GM Sets New Financial Targets After Q2 Surge, Eyes Electric Future

General Motors has announced an increase in several financial targets for 2024 following a strong second-quarter performance that exceeded Wall Street expectations. The Detroit-based automaker has raised its projected adjusted earnings for the year to a range of $13 billion to $15 billion, an increase from its previous forecast of $12.5 billion to $14.5 billion. Additionally, targets for operating cash flow and earnings per share have been elevated, while expectations for net income attributed to shareholders have been slightly adjusted downwards to between $10 billion and $11.4 billion.

In its second quarter, GM reported revenue of $47.9 billion, which marks a more than 7% increase year-over-year and surpasses the $45 billion forecast by analysts. The company’s earnings per share reached $3.06, exceeding the projected $2.71, and reflecting a 60% increase compared to the previous year. Net income rose by 14% to $2.9 billion, up from $2.5 billion.
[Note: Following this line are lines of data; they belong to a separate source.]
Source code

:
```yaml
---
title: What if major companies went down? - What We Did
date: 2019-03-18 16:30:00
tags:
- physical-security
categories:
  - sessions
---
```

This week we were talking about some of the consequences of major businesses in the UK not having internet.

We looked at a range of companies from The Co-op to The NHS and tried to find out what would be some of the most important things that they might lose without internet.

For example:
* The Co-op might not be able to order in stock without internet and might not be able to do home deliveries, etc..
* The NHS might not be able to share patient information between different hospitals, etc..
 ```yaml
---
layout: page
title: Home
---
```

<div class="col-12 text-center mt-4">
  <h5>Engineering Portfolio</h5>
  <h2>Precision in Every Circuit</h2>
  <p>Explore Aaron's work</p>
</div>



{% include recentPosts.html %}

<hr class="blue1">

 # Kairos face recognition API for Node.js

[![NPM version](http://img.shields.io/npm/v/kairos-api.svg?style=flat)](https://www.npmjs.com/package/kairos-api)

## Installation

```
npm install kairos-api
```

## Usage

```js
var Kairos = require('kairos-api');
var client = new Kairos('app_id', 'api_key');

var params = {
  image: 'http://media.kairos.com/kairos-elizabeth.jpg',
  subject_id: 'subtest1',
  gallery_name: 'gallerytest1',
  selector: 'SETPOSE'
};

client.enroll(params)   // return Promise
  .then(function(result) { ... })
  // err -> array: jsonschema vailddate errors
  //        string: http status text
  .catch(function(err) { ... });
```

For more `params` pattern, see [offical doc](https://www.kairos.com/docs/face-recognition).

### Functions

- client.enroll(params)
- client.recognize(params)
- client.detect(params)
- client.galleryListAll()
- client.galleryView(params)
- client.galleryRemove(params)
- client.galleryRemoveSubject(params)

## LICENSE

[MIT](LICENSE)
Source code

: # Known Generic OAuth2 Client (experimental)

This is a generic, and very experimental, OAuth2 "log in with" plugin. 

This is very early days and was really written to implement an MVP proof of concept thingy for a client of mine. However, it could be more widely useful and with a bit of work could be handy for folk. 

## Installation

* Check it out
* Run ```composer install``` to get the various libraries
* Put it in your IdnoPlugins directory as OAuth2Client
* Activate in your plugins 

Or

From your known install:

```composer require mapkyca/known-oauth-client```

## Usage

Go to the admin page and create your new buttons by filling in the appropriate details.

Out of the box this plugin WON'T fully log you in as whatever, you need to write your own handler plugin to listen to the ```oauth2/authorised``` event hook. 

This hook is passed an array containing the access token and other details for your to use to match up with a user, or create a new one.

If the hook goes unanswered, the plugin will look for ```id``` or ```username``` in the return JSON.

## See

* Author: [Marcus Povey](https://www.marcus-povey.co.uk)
Following the announcement, GM’s stock experienced a nearly 5% rise in pre-market trading, contributing to a more than 37% increase in the stock’s value this year. The company also declared a third-quarter cash dividend after Monday’s trading session, further boosting its stock.
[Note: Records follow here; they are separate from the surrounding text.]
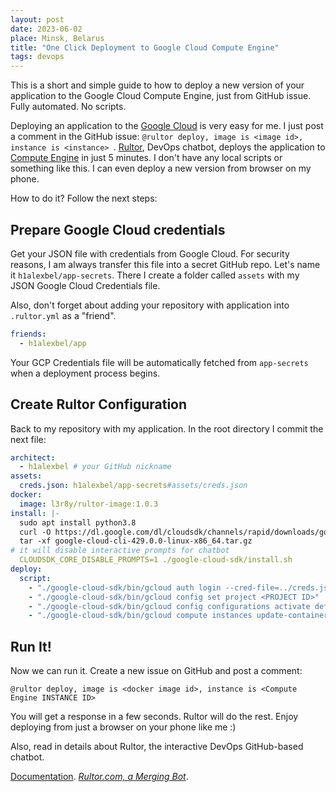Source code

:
 ```yaml
---
layout: post
date: 2023-06-02
place: Minsk, Belarus
title: "One Click Deployment to Google Cloud Compute Engine"
tags: devops
---
```

This is a short and simple guide to how to deploy a new version of your application to the Google Cloud Compute Engine,
just from GitHub issue. Fully automated. No scripts.

<!--more-->

Deploying an application to the [Google Cloud](https://cloud.google.com/) is very easy for me.
I just post a comment in the GitHub issue: `@rultor deploy, image is <image id>, instance is <instance> `.
[Rultor](http://www.rultor.com/), DevOps chatbot, deploys the application to [Compute Engine](https://cloud.google.com/compute) in just 5 minutes.
I don't have any local scripts or something like this.
I can even deploy a new version from browser on my phone.

How to do it? Follow the next steps:

## Prepare Google Cloud credentials

Get your JSON file with credentials from Google Cloud.
For security reasons, I am always transfer this file into a secret GitHub repo.
Let's name it `h1alexbel/app-secrets`.
There I create a folder called `assets` with my JSON Google Cloud Credentials file.

Also, don't forget about adding your repository with application into `.rultor.yml` as a "friend".
```yaml
friends:
  - h1alexbel/app
```

Your GCP Credentials file will be automatically fetched from `app-secrets` when a deployment process begins. 

## Create Rultor Configuration
Back to my repository with my application.
In the root directory I commit the next file:

```yaml
architect:
  - h1alexbel # your GitHub nickname
assets:
  creds.json: h1alexbel/app-secrets#assets/creds.json
docker:
  image: l3r8y/rultor-image:1.0.3
install: |-
  sudo apt install python3.8
  curl -O https://dl.google.com/dl/cloudsdk/channels/rapid/downloads/google-cloud-cli-429.0.0-linux-x86_64.tar.gz
  tar -xf google-cloud-cli-429.0.0-linux-x86_64.tar.gz
# it will disable interactive prompts for chatbot
  CLOUDSDK_CORE_DISABLE_PROMPTS=1 ./google-cloud-sdk/install.sh 
deploy:
  script:
    - "./google-cloud-sdk/bin/gcloud auth login --cred-file=../creds.json"
    - "./google-cloud-sdk/bin/gcloud config set project <PROJECT ID>"
    - "./google-cloud-sdk/bin/gcloud config configurations activate default"
    - "./google-cloud-sdk/bin/gcloud compute instances update-container $instance --container-image=$image"
```

## Run It!
Now we can run it. Create a new issue on GitHub and post a comment:

```text
@rultor deploy, image is <docker image id>, instance is <Compute Engine INSTANCE ID>
```

You will get a response in a few seconds. Rultor will do the rest.
Enjoy deploying from just a browser on your phone like me :)

Also, read in details about Rultor, the interactive DevOps GitHub-based chatbot.

[Documentation](https://doc.rultor.com/).
[_Rultor.com, a Merging Bot_](https://www.yegor256.com/2014/07/24/rultor-automated-merging.html).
In a letter to shareholders, CEO Mary Barra emphasized the success of GM’s gas-powered trucks and SUVs and highlighted the company’s plans to introduce eight new or redesigned vehicles across various sizes in North America. Barra also mentioned the company’s efforts to ramp up production of the electric Chevrolet Equinox, while expressing a commitment to disciplined growth in electric vehicle production, despite acknowledging that GM will not meet its target of producing 1 million electric vehicles in North America by the end of 2025 due to a market slowdown.

Barra noted that GM’s self-driving division, Cruise, will discontinue its Origin vehicle project, focusing instead on leveraging the next-generation Chevrolet Bolt for vehicle testing in Texas and Arizona. This change follows a previous incident that led to a rollback in operations for Cruise, costing GM $600 million in production halts for the Origin in Detroit. Barra reassured investors that the vision to transform mobility through autonomous technology remains unchanged.

In addition, GM is working to restructure its joint venture with SAIC Motor in China amid ongoing financial losses. The company reported a $104 million loss in the second quarter, while SAIC-GM had to scale down production by 70% with deliveries reaching only 26,000 vehicles, a 50% decline from the previous year.